When the time comes for reflective history to be written about the appalling wars that erupted in the former Yugoslavia in the early 1990s, the name of Biljana Plavsic will have its place.

It was Hannah Arendt, the American writer and philosopher, who applied the phrase "banality of evil" as she observed the demeanour of Adolf Eichmann during his trial, in Israel in 1961, for crimes committed during the second World War. Eichmann was an ardent Nazi and the principal logistical military officer of the Holocaust in which some 6,000,000 Jews were murdered in Europe. At his trial, however, this most feared monster seemed no more than an ordinary little man.

Biljana Plavsic is no Eichmann. What the Nazis did should not be trivialised by comparison with anything that has happened since. Nonetheless, what occurred in the Balkans in the 1990s, when Yugoslav Serbs, Croats and Muslims waged war against each other, was the nearest thing to genocide the continent has witnessed since 1945. As Yugoslavia disintegrated into its constituent states, Bosnia, with its near equal ethnic split between Serbs, Croats and Muslims, always had the potential for the worst bloodshed.

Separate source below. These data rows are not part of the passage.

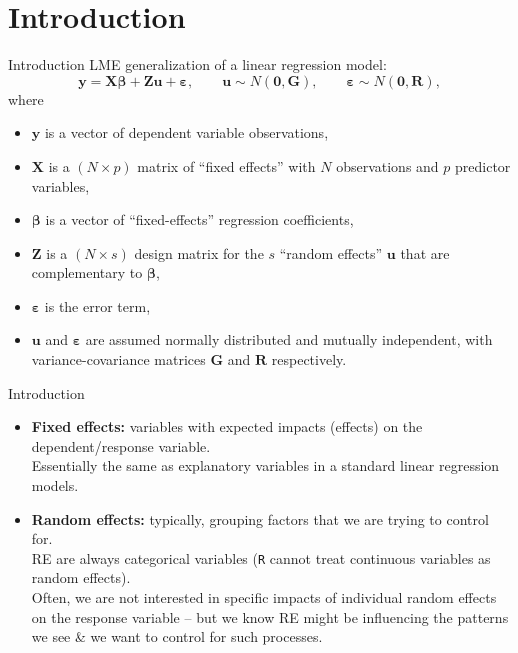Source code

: \documentclass{beamer}
\begin{document}
\section{Introduction}
\begin{frame}{Introduction}
LME generalization of a linear regression model:
\medskip
$$
    \bm{y} = \bm{X \beta} + \bm{Z u} + \bm{\varepsilon},  
    \qquad \bm{u} \sim N(\bm{0}, \bm{G}),
    \qquad \bm{\varepsilon} \sim N(\bm{0}, \bm{R}),
$$
\medskip
\small
where 
\begin{itemize}
    \item[] $\bm{y}$ is a vector of dependent variable observations,
    \item[] $\bm{X}$ is a $(N\! \times \! p)$ matrix of ``fixed effects'' with $N$ observations and $p$ predictor variables,
    \item[] $\bm{\beta}$ is a vector of ``fixed-effects'' regression coefficients,
    \item[] $\bm{Z}$ is a $(N\! \times \! s)$ design matrix for the $s$ ``random effects'' $\bm{u}$ that are complementary to $\bm{\beta}$,
    \item[] $\bm{\varepsilon}$ is the error term,
    \item[] $\bm{u}$ and $\bm{\varepsilon}$ are assumed normally distributed and mutually independent, with variance-covariance matrices $\bm{G}$ and $\bm{R}$ respectively.
\end{itemize}   
\end{frame}
\begin{frame}{Introduction}
\begin{itemize}
    \item \textbf{Fixed effects:} variables with expected impacts (effects) on the dependent/response variable.\\ \medskip
    Essentially the same as explanatory variables in a standard linear regression models.
    \bigskip
    \item \textbf{Random effects:} typically, grouping factors that we are trying to control for. \\ \medskip RE are always categorical variables (\texttt{R} cannot treat continuous variables as random effects). \\ \medskip 
    Often, we are not interested in specific impacts of individual random effects on the response variable -- but we know RE might be influencing the patterns we see \& we want to control for such processes.
\end{itemize}
\end{frame}
\end{document}
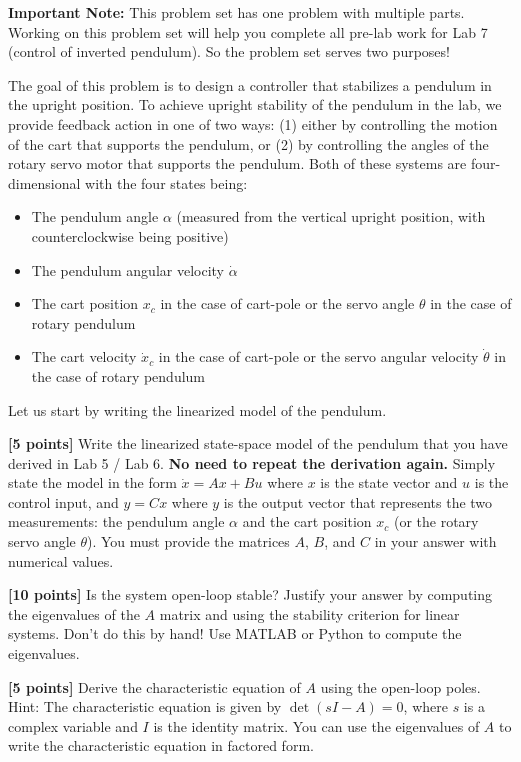 \documentclass{ee122_pset}
\author{\rule{3cm}{0.4pt}} %
\begin{document}
\textbf{Important Note:} This problem set has one problem with multiple parts. Working on this problem set will help you complete all pre-lab work for Lab 7 (control of inverted pendulum). So the problem set serves two purposes!


The goal of this problem is to design a controller that stabilizes a pendulum in the upright position. To achieve upright stability of the pendulum in the lab, we provide feedback action in one of two ways: (1) either by controlling the motion of the cart that supports the pendulum, or (2) by controlling the angles of the rotary servo motor that supports the pendulum. Both of these systems are four-dimensional with the four states being: 
\begin{itemize}
\item The pendulum angle $\alpha$ (measured from the vertical upright position, with counterclockwise being positive)
\item The pendulum angular velocity $\dot{\alpha}$
\item The cart position $x_c$ in the case of cart-pole or the servo angle $\theta$ in the case of rotary pendulum
\item The cart velocity $\dot{x}_c$ in the case of cart-pole or the servo angular velocity $\dot{\theta}$ in the case of rotary pendulum
\end{itemize} 

Let us start by writing the linearized model of the pendulum. 

\problempart \textbf{[5 points]} Write the linearized state-space model of the pendulum that you have derived in Lab 5 / Lab 6. \textbf{No need to repeat the derivation again.} Simply state the model in the form $\dot x = Ax + Bu$ where $x$ is the state vector and $u$ is the control input, and $y = Cx$ where $y$ is the output vector that represents the two measurements: the pendulum angle $\alpha$ and the cart position $x_c$ (or the rotary servo angle $\theta$). You must provide the matrices $A$, $B$, and $C$ in your answer with numerical values.

\problempart \textbf{[10 points]} Is the system open-loop stable? Justify your answer by computing the eigenvalues of the $A$ matrix and using the stability criterion for linear systems. Don't do this by hand! Use MATLAB or Python to compute the eigenvalues.

\problempart \textbf{[5 points]} Derive the characteristic equation of $A$ using the open-loop poles. 
\medskip 
Hint: The characteristic equation is given by $\det(sI - A) = 0$, where $s$ is a complex variable and $I$ is the identity matrix. You can use the eigenvalues of $A$ to write the characteristic equation in factored form.
\end{document}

The Bosnian Serbs, and their masters in Belgrade led by Slobodan Milosevic, were determined to grab as much Bosnian land, while Milosevic hankered after "Greater Serbia". Serbian war aims were pursued by Radovan Karadzic, head of the Serbian Democratic Party, and Ratko Mladic, head of the Bosnian Serb army. But Miss Plavsic, a former biology professor from Sarajevo University in her early 60s, was Bosnian Serb president. Now aged 72, Plavsic looks not unlike every family's favourite maiden aunt.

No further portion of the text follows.